I think you baiting a rant, I count myself among the myriad developers who had to learn it the hard way to never use mongo.

My point would be that there are no "right" use-cases, I pointed it out because the article was talking about a specific thing: as the article points out in the outlined scenario: "It’s clear now, that throughput for PostgreSQL and MongoDB now is almost the same before the spinlock performance degradation hits MongoDB."

So the article points out there is a significant performance degradation after a certain number of connections in MongoDB, such things won't surprise me anymore I'll add it to the heap of things wrong with MongoDB, thats why I was making the comment.

> "We’ve got so far that throughput of PostgreSQL and MongoDB is the same for read workloads. Is it surprising?

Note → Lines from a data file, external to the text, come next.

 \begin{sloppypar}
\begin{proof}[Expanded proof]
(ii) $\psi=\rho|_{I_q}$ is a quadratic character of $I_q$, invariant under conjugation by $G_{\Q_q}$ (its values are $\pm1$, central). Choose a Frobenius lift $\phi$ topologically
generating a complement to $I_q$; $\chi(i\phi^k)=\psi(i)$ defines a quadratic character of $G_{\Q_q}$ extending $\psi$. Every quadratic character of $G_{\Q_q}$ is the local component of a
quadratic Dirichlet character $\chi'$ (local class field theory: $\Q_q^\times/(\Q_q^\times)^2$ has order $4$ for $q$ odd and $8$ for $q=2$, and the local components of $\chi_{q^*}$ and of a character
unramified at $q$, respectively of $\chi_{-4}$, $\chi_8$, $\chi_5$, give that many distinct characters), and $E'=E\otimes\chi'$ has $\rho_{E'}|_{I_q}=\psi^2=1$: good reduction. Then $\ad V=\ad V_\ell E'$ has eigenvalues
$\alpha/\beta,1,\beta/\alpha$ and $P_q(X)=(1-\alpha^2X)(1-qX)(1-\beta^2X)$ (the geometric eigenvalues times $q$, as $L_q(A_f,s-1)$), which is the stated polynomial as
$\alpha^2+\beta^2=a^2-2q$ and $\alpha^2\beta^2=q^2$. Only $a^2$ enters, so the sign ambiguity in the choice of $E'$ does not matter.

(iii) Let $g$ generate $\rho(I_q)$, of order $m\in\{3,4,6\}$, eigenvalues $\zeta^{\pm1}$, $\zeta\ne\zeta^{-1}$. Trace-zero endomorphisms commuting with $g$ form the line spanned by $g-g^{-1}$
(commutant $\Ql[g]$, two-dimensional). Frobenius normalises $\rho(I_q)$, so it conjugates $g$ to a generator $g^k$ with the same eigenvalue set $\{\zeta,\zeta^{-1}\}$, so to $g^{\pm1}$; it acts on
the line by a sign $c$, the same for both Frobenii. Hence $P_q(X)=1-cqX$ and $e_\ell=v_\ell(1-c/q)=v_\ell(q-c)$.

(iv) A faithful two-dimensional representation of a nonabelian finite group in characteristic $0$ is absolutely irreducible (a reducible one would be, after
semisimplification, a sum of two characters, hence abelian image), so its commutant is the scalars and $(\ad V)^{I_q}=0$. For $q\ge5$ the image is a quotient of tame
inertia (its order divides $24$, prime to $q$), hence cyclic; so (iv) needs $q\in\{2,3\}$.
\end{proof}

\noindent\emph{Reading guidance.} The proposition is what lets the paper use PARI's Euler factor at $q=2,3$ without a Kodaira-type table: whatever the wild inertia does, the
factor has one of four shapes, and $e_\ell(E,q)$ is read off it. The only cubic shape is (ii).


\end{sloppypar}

Not at all - I’m going to show you, that under the hood all our databases use more or less the same data structures and the same approach to store documents."

I'd argue that there is no reason to use MongoDB because there are no use-cases other more mature databases won't be equally or better suited for. MongoDB is horrid, you won't know all its deficiencies when you get started with it, but over time you will come to despise it, it is really far away from being a mature database and I would advice anyone against using it for any task, and I'm not the only one who was burned using it and who adopted this attitude towards it.

I mean, the JSON support in PostgreSQL is pretty freaking awesome now. Beyond the sharding, what are your few good reasons?
One thing I'd like to see in postgres is support for a superset of json, such as timestamps or binary data inside a json document.

Replication and failover don't look so great in postgres either.

Whenever I store binary data as text, I just base64 encode it and convert on the client.